# Buler Ana Digi



## vic.wootton (Mar 28, 2004)

Looking at this forum last night reminded me that I had an old Buler dual display watch in a drawer somewhere. I dug it out and fitted a new battery and, hey presto, it works.

Setting it was a nightmare 'till I found out that it uses the same module as the Tissot f1 and googled for the instructions. I think I got this watch in the 70s and still have the box it came in


----------



## Silver Hawk (Dec 2, 2003)

Would love to see a picture of it Vic









I remember my first Quartz (LCD) being a Buler....I was working in Sheffield at the time and travelled across the A57 Snake Pass to Mancester to buy it ... this must have been about 1977.

Cheers

Paul


----------



## vic.wootton (Mar 28, 2004)

I've taken a photo of the watch but can't understand how to post it, the bloody thing is like a big mirror and a pig to photograph.


----------



## Stan (Aug 7, 2003)

Vic,

Mail it to me and I'll post it for you.









[email protected]


----------



## Stan (Aug 7, 2003)

Got it Vic.







I've had to resize it but it should be OK.


----------



## vic.wootton (Mar 28, 2004)

Thanks Stan, these swiss modules must be bullet proof, even the backlight still works, oh how I wish that I had held on to my early digitals, my favorite one was made by Belltime and I still have the bracelet but the watch is long gone.


----------



## Stan (Aug 7, 2003)

No problem Vic, it's a nice watch. Like the asymmetric case a lot.


----------



## Roy (Feb 23, 2003)

Not seen one of those for ages.
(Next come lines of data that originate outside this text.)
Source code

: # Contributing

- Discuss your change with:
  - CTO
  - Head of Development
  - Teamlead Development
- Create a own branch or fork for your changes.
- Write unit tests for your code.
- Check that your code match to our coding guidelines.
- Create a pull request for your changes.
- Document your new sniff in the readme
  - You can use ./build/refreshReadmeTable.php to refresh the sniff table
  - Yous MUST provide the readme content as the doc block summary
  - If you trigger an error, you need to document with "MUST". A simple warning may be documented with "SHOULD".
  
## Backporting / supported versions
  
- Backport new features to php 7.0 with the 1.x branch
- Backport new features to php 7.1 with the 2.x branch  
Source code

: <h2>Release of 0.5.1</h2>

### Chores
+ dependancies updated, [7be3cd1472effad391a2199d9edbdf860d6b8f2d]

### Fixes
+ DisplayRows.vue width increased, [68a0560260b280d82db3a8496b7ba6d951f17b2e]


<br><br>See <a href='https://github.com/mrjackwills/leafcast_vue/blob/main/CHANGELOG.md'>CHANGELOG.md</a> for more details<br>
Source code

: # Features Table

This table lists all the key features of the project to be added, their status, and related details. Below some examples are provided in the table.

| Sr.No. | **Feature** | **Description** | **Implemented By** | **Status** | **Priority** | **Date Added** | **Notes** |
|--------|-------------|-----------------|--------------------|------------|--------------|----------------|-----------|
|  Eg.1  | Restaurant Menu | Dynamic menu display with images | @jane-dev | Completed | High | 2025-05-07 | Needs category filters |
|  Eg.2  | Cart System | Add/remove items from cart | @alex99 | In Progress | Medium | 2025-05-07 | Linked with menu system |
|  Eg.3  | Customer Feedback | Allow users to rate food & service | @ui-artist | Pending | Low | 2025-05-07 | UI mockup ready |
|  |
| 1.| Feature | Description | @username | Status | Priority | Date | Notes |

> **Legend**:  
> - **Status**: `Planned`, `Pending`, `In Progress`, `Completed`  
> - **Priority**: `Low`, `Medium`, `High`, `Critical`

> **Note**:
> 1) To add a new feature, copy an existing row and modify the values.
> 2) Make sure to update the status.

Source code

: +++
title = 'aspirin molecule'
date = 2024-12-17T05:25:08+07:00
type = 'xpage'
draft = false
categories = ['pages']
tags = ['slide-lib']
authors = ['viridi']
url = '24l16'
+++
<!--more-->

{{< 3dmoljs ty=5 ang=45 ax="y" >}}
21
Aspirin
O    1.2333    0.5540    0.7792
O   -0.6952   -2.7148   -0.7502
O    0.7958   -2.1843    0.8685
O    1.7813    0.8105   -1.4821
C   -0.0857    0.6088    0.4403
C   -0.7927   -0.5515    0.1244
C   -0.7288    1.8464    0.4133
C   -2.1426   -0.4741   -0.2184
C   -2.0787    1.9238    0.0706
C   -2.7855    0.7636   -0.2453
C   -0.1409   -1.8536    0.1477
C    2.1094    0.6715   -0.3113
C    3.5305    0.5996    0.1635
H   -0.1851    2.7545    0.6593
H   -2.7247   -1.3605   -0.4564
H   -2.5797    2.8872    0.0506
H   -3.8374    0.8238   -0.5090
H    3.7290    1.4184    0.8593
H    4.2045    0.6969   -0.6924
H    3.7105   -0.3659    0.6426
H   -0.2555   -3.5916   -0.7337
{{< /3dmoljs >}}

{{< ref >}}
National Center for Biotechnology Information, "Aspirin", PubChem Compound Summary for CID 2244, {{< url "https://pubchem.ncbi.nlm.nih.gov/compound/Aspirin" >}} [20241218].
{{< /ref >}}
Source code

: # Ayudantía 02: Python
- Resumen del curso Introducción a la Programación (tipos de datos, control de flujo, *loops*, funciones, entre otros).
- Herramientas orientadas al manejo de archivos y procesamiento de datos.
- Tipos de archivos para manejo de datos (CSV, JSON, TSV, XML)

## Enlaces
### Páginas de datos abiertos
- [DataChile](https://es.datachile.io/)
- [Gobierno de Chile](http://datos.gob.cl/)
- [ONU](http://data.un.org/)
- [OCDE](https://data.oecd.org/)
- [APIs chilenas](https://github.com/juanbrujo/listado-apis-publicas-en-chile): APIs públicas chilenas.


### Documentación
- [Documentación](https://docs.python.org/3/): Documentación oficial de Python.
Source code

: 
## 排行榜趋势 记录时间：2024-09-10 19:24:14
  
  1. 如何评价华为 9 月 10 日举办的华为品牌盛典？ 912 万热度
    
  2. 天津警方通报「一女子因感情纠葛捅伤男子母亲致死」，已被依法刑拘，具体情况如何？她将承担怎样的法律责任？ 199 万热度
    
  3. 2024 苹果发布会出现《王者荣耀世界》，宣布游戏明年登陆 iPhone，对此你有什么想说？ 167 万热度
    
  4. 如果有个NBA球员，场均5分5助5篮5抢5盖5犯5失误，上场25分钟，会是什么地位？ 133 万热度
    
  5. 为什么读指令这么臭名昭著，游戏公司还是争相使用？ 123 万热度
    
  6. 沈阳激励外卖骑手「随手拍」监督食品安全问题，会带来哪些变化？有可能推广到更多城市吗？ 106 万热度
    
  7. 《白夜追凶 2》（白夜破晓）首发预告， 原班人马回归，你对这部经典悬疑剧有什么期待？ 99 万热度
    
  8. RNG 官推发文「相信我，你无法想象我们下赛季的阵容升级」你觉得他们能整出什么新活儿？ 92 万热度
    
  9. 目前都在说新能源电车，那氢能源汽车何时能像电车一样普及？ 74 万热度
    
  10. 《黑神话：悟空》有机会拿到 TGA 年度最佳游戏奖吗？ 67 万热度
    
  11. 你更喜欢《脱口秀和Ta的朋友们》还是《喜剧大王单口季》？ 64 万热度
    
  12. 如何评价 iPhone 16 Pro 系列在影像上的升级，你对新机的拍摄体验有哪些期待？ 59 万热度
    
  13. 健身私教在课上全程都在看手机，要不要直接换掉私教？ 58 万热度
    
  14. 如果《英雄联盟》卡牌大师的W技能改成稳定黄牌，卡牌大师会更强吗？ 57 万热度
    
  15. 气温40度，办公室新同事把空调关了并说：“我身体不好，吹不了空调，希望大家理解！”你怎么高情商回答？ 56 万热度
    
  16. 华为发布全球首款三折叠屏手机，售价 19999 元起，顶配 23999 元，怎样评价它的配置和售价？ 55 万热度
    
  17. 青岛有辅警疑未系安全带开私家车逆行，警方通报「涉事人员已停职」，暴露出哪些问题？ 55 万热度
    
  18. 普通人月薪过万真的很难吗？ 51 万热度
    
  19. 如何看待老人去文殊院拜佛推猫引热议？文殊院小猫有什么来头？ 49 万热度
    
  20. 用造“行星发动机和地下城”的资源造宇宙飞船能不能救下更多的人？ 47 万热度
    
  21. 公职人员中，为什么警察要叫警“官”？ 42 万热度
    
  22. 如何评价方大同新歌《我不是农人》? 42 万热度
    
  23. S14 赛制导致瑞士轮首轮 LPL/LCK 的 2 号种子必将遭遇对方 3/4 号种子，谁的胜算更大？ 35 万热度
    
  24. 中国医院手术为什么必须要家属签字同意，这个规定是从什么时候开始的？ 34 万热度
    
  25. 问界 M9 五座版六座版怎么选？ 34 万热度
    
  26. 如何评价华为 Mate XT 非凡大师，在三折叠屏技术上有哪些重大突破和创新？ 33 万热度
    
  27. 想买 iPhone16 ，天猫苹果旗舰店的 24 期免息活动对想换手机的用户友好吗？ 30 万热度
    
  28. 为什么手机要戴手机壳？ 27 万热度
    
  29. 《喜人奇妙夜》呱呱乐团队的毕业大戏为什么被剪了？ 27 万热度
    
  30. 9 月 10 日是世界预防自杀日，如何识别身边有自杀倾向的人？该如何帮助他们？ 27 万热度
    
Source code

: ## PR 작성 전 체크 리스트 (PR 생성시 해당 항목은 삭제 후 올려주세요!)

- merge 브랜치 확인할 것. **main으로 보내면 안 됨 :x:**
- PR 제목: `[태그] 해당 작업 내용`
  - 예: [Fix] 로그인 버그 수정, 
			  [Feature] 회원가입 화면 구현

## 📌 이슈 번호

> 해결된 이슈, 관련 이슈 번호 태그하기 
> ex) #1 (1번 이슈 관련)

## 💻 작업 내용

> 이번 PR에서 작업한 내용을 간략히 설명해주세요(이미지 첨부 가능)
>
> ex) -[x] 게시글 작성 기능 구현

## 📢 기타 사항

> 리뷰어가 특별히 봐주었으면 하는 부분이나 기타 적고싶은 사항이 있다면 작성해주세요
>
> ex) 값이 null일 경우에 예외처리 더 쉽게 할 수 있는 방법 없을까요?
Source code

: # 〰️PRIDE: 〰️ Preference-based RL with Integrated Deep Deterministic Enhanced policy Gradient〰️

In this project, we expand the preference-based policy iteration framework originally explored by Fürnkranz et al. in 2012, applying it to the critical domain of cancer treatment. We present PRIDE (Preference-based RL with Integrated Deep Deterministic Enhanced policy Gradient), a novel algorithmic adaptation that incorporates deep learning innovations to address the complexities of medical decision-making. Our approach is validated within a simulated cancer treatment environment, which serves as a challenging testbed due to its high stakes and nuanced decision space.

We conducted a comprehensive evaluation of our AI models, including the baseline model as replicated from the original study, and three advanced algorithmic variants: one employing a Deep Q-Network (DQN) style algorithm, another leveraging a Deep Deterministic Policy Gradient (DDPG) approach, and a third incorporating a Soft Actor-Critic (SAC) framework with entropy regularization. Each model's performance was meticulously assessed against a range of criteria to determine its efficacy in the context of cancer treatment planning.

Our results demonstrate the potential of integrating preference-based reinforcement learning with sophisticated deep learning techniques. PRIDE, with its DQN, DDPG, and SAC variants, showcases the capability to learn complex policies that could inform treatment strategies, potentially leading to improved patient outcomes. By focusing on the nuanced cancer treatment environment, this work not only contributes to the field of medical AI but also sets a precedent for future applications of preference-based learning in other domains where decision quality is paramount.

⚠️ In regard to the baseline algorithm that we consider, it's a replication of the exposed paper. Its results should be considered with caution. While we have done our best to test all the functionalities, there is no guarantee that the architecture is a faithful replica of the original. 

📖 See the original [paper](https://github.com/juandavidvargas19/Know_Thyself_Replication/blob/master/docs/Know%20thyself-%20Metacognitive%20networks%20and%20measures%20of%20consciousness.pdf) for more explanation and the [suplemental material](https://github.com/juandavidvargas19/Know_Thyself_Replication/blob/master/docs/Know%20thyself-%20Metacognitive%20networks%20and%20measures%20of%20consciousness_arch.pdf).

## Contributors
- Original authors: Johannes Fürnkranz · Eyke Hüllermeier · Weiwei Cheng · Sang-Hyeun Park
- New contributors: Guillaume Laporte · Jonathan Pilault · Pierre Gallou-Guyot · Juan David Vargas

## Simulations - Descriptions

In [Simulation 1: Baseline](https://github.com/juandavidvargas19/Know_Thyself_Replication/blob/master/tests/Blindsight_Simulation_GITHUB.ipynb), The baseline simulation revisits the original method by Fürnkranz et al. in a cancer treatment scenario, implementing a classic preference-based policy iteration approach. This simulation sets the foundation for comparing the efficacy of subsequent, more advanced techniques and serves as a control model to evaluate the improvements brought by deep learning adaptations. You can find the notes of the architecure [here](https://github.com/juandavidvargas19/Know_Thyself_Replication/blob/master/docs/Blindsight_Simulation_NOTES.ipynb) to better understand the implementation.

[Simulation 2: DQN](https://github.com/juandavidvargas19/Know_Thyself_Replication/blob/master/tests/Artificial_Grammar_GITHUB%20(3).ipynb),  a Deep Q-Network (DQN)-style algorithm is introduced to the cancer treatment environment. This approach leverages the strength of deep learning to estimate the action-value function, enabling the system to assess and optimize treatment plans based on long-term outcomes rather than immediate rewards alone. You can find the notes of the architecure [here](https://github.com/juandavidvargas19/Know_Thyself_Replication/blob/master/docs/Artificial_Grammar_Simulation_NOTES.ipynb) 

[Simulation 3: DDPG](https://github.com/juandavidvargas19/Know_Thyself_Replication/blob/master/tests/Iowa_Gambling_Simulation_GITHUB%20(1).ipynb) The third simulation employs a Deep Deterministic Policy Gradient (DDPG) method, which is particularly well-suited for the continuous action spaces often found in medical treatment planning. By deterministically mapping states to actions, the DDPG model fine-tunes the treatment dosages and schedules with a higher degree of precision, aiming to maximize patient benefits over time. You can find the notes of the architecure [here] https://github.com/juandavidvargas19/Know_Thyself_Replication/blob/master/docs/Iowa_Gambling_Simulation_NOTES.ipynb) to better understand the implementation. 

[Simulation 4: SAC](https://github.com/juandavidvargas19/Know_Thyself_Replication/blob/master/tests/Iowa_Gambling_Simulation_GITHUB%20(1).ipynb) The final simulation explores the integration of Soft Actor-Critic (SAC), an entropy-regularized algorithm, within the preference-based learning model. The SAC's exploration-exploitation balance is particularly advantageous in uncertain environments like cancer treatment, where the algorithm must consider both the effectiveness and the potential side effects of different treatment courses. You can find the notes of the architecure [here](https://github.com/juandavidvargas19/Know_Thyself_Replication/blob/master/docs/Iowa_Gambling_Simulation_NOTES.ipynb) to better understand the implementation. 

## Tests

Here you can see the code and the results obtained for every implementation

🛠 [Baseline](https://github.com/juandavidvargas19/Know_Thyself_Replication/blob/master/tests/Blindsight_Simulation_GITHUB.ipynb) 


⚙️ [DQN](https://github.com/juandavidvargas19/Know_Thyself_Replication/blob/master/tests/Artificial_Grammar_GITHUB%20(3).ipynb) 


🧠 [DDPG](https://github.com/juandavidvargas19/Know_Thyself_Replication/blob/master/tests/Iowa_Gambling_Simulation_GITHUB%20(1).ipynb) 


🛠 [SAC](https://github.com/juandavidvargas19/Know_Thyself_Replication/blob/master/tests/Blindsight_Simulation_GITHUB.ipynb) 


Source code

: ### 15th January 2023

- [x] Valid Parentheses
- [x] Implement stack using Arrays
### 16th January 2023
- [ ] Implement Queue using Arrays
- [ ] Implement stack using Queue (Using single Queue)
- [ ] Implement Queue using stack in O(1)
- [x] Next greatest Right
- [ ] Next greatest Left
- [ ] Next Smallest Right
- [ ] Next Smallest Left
Very nice condition too.


----------



## vic.wootton (Mar 28, 2004)

Yes Roy it's in good nick although the crappy photo seems to have magnified even the smallest scratch, there are no scratches on the crystal and I might have a go at removing the scratches from the case, the back of the watch is interesting, there is a battery hatch and what I can only describe as a small round 'speaker' for the alarm also the back is attached by 4 screws.


----------